Type mapping for DB2

As mentioned in the data movement activities article, the Copy activity performs automatic type conversions from source types to sink types with the following 2-step approach:

  1. Convert from native source types to .NET type
  2. Convert from .NET type to native sink type

When moving data to DB2, the following mappings are used from DB2 type to .NET type.

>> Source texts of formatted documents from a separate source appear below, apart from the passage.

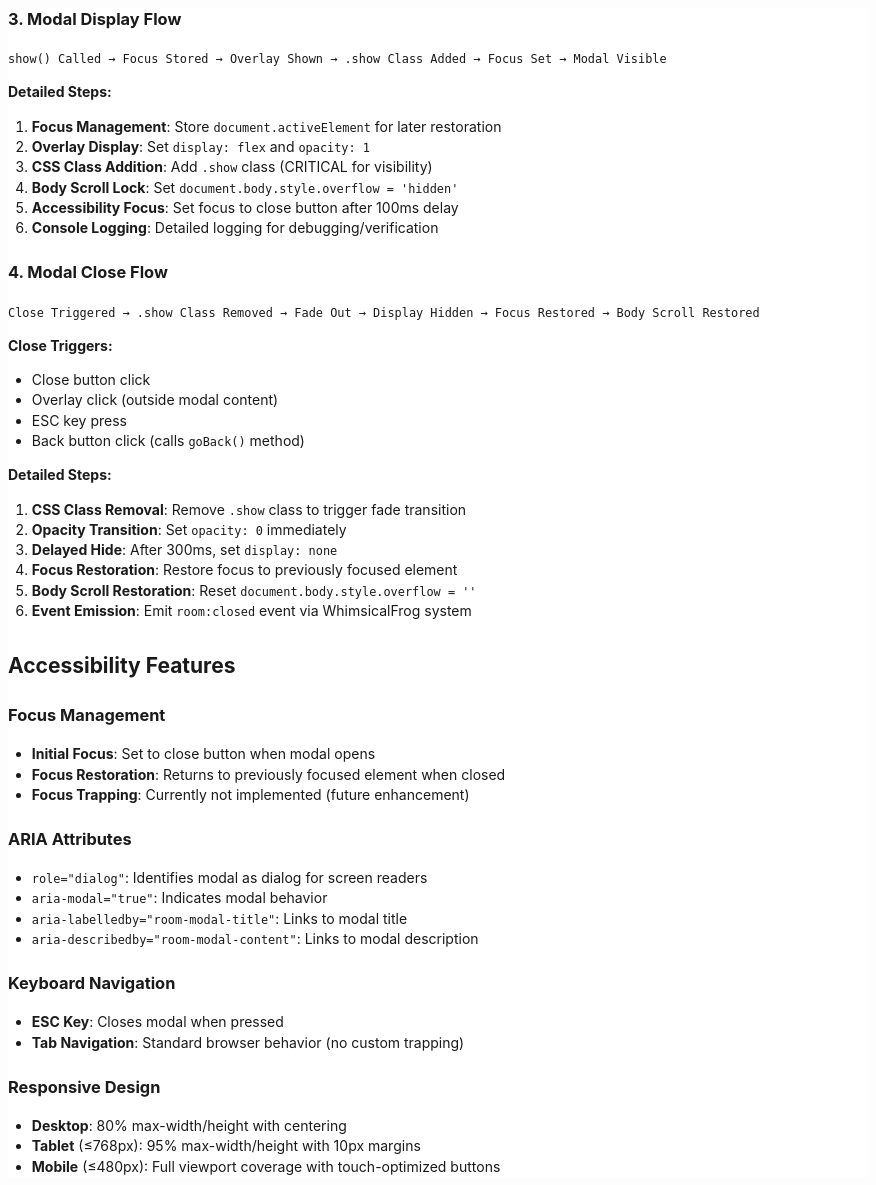### 3. Modal Display Flow
```
show() Called → Focus Stored → Overlay Shown → .show Class Added → Focus Set → Modal Visible
```

**Detailed Steps:**
1. **Focus Management**: Store `document.activeElement` for later restoration
2. **Overlay Display**: Set `display: flex` and `opacity: 1`
3. **CSS Class Addition**: Add `.show` class (CRITICAL for visibility)
4. **Body Scroll Lock**: Set `document.body.style.overflow = 'hidden'`
5. **Accessibility Focus**: Set focus to close button after 100ms delay
6. **Console Logging**: Detailed logging for debugging/verification

### 4. Modal Close Flow
```
Close Triggered → .show Class Removed → Fade Out → Display Hidden → Focus Restored → Body Scroll Restored
```

**Close Triggers:**
- Close button click
- Overlay click (outside modal content)
- ESC key press
- Back button click (calls `goBack()` method)

**Detailed Steps:**
1. **CSS Class Removal**: Remove `.show` class to trigger fade transition
2. **Opacity Transition**: Set `opacity: 0` immediately
3. **Delayed Hide**: After 300ms, set `display: none`
4. **Focus Restoration**: Restore focus to previously focused element
5. **Body Scroll Restoration**: Reset `document.body.style.overflow = ''`
6. **Event Emission**: Emit `room:closed` event via WhimsicalFrog system

## Accessibility Features

### Focus Management
- **Initial Focus**: Set to close button when modal opens
- **Focus Restoration**: Returns to previously focused element when closed
- **Focus Trapping**: Currently not implemented (future enhancement)

### ARIA Attributes
- `role="dialog"`: Identifies modal as dialog for screen readers
- `aria-modal="true"`: Indicates modal behavior
- `aria-labelledby="room-modal-title"`: Links to modal title
- `aria-describedby="room-modal-content"`: Links to modal description

### Keyboard Navigation
- **ESC Key**: Closes modal when pressed
- **Tab Navigation**: Standard browser behavior (no custom trapping)

### Responsive Design
- **Desktop**: 80% max-width/height with centering
- **Tablet** (≤768px): 95% max-width/height with 10px margins
- **Mobile** (≤480px): Full viewport coverage with touch-optimized buttons
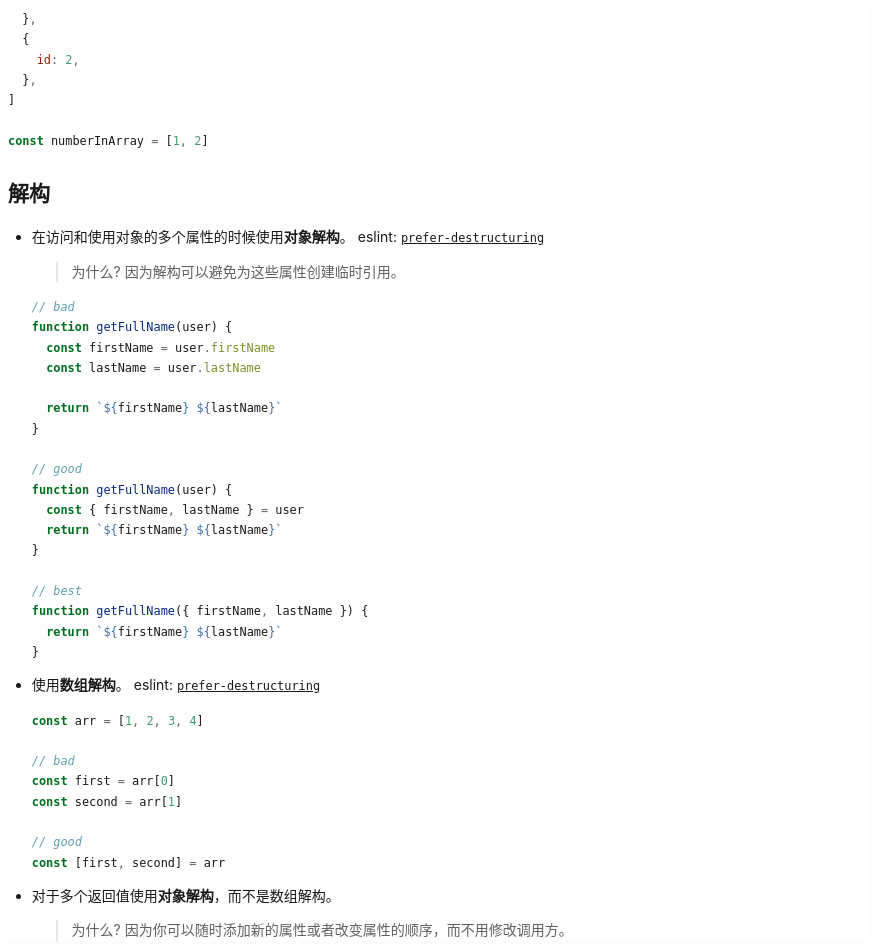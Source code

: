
   ```javascript
    },
    {
      id: 2,
    },
  ]

  const numberInArray = [1, 2]
  ```

## 解构

- 在访问和使用对象的多个属性的时候使用**对象解构**。 eslint: [`prefer-destructuring`](https://eslint.org/docs/rules/prefer-destructuring)

  > 为什么? 因为解构可以避免为这些属性创建临时引用。

  ```javascript
  // bad
  function getFullName(user) {
    const firstName = user.firstName
    const lastName = user.lastName

    return `${firstName} ${lastName}`
  }

  // good
  function getFullName(user) {
    const { firstName, lastName } = user
    return `${firstName} ${lastName}`
  }

  // best
  function getFullName({ firstName, lastName }) {
    return `${firstName} ${lastName}`
  }
  ```

- 使用**数组解构**。 eslint: [`prefer-destructuring`](https://eslint.org/docs/rules/prefer-destructuring)

  ```javascript
  const arr = [1, 2, 3, 4]

  // bad
  const first = arr[0]
  const second = arr[1]

  // good
  const [first, second] = arr
  ```

- 对于多个返回值使用**对象解构**，而不是数组解构。

  > 为什么? 因为你可以随时添加新的属性或者改变属性的顺序，而不用修改调用方。
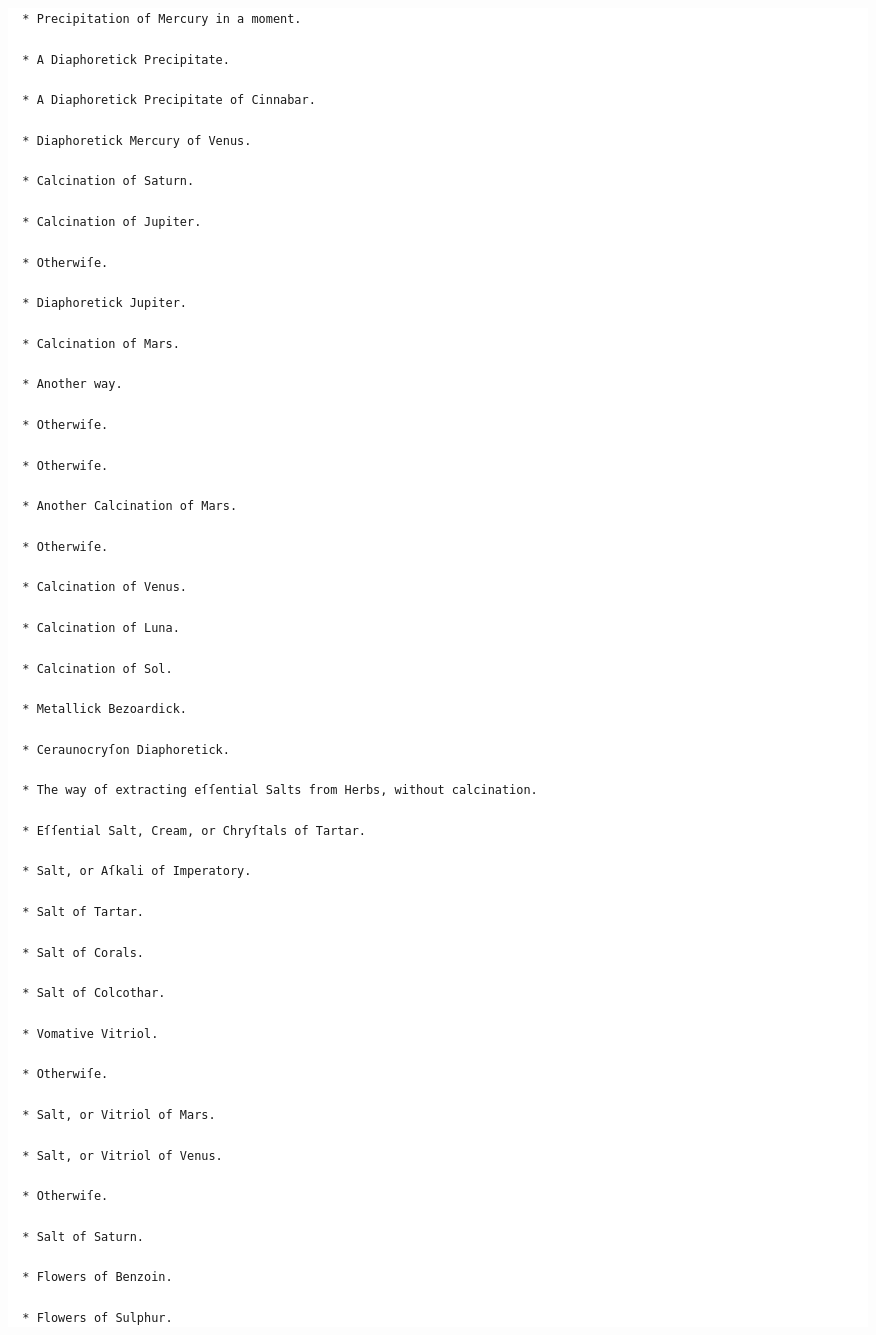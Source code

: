       * Precipitation of Mercury in a moment.

      * A Diaphoretick Precipitate.

      * A Diaphoretick Precipitate of Cinnabar.

      * Diaphoretick Mercury of Venus.

      * Calcination of Saturn.

      * Calcination of Jupiter.

      * Otherwiſe.

      * Diaphoretick Jupiter.

      * Calcination of Mars.

      * Another way.

      * Otherwiſe.

      * Otherwiſe.

      * Another Calcination of Mars.

      * Otherwiſe.

      * Calcination of Venus.

      * Calcination of Luna.

      * Calcination of Sol.

      * Metallick Bezoardick.

      * Ceraunocryſon Diaphoretick.

      * The way of extracting eſſential Salts from Herbs, without calcination.

      * Eſſential Salt, Cream, or Chryſtals of Tartar.

      * Salt, or Aſkali of Imperatory.

      * Salt of Tartar.

      * Salt of Corals.

      * Salt of Colcothar.

      * Vomative Vitriol.

      * Otherwiſe.

      * Salt, or Vitriol of Mars.

      * Salt, or Vitriol of Venus.

      * Otherwiſe.

      * Salt of Saturn.

      * Flowers of Benzoin.

      * Flowers of Sulphur.
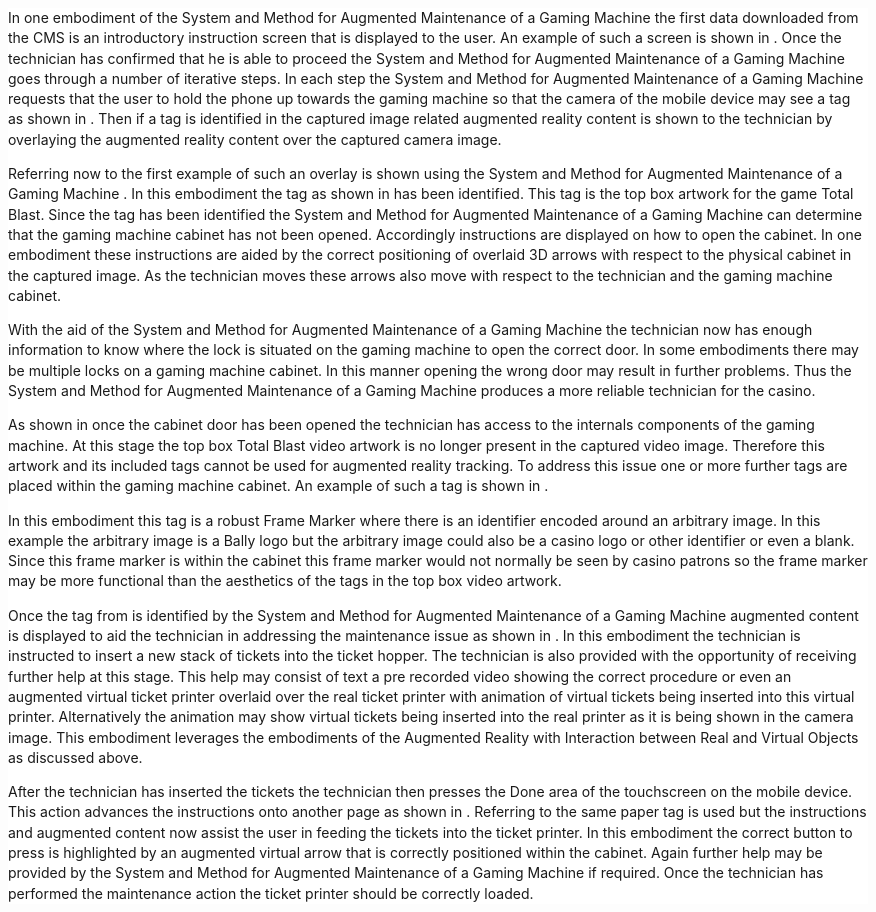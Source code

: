 In one embodiment of the System and Method for Augmented Maintenance of a Gaming Machine the first data downloaded from the CMS is an introductory instruction screen that is displayed to the user. An example of such a screen is shown in . Once the technician has confirmed that he is able to proceed the System and Method for Augmented Maintenance of a Gaming Machine goes through a number of iterative steps. In each step the System and Method for Augmented Maintenance of a Gaming Machine requests that the user to hold the phone up towards the gaming machine so that the camera of the mobile device may see a tag as shown in . Then if a tag is identified in the captured image related augmented reality content is shown to the technician by overlaying the augmented reality content over the captured camera image.

Referring now to the first example of such an overlay is shown using the System and Method for Augmented Maintenance of a Gaming Machine . In this embodiment the tag as shown in has been identified. This tag is the top box artwork for the game Total Blast. Since the tag has been identified the System and Method for Augmented Maintenance of a Gaming Machine can determine that the gaming machine cabinet has not been opened. Accordingly instructions are displayed on how to open the cabinet. In one embodiment these instructions are aided by the correct positioning of overlaid 3D arrows with respect to the physical cabinet in the captured image. As the technician moves these arrows also move with respect to the technician and the gaming machine cabinet.

With the aid of the System and Method for Augmented Maintenance of a Gaming Machine the technician now has enough information to know where the lock is situated on the gaming machine to open the correct door. In some embodiments there may be multiple locks on a gaming machine cabinet. In this manner opening the wrong door may result in further problems. Thus the System and Method for Augmented Maintenance of a Gaming Machine produces a more reliable technician for the casino.

As shown in once the cabinet door has been opened the technician has access to the internals components of the gaming machine. At this stage the top box Total Blast video artwork is no longer present in the captured video image. Therefore this artwork and its included tags cannot be used for augmented reality tracking. To address this issue one or more further tags are placed within the gaming machine cabinet. An example of such a tag is shown in .

In this embodiment this tag is a robust Frame Marker where there is an identifier encoded around an arbitrary image. In this example the arbitrary image is a Bally logo but the arbitrary image could also be a casino logo or other identifier or even a blank. Since this frame marker is within the cabinet this frame marker would not normally be seen by casino patrons so the frame marker may be more functional than the aesthetics of the tags in the top box video artwork.

Once the tag from is identified by the System and Method for Augmented Maintenance of a Gaming Machine augmented content is displayed to aid the technician in addressing the maintenance issue as shown in . In this embodiment the technician is instructed to insert a new stack of tickets into the ticket hopper. The technician is also provided with the opportunity of receiving further help at this stage. This help may consist of text a pre recorded video showing the correct procedure or even an augmented virtual ticket printer overlaid over the real ticket printer with animation of virtual tickets being inserted into this virtual printer. Alternatively the animation may show virtual tickets being inserted into the real printer as it is being shown in the camera image. This embodiment leverages the embodiments of the Augmented Reality with Interaction between Real and Virtual Objects as discussed above.

After the technician has inserted the tickets the technician then presses the Done area of the touchscreen on the mobile device. This action advances the instructions onto another page as shown in . Referring to the same paper tag is used but the instructions and augmented content now assist the user in feeding the tickets into the ticket printer. In this embodiment the correct button to press is highlighted by an augmented virtual arrow that is correctly positioned within the cabinet. Again further help may be provided by the System and Method for Augmented Maintenance of a Gaming Machine if required. Once the technician has performed the maintenance action the ticket printer should be correctly loaded.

DB2 Database type .NET Framework type
SmallInt Int16
Integer Int32
BigInt Int64
Real Single
Double Double
Float Double
Decimal Decimal
DecimalFloat Decimal
Numeric Decimal
Date Datetime
Time TimeSpan
Timestamp DateTime
Xml Byte[]
Char String
VarChar String
LongVarChar String
DB2DynArray String
Binary Byte[]
VarBinary Byte[]
LongVarBinary Byte[]
Graphic String
VarGraphic String
LongVarGraphic String
Clob String
Blob Byte[]
DbClob String
SmallInt Int16
Integer Int32
BigInt Int64
Real Single
Double Double
Float Double
Decimal Decimal
DecimalFloat Decimal
Numeric Decimal
Date Datetime
Time TimeSpan
Timestamp DateTime
Xml Byte[]
Char String

Map source to sink columns

To learn about mapping columns in source dataset to columns in sink dataset, see Mapping dataset columns in Azure Data Factory.

Repeatable read from relational sources

When copying data from relational data stores, keep repeatability in mind to avoid unintended outcomes. In Azure Data Factory, you can rerun a slice manually. You can also configure retry policy for a dataset so that a slice is rerun when a failure occurs. When a slice is rerun in either way, you need to make sure that the same data is read no matter how many times a slice is run. See Repeatable read from relational sources.

Performance and Tuning

See Copy Activity Performance & Tuning Guide to learn about key factors that impact performance of data movement (Copy Activity) in Azure Data Factory and various ways to optimize it.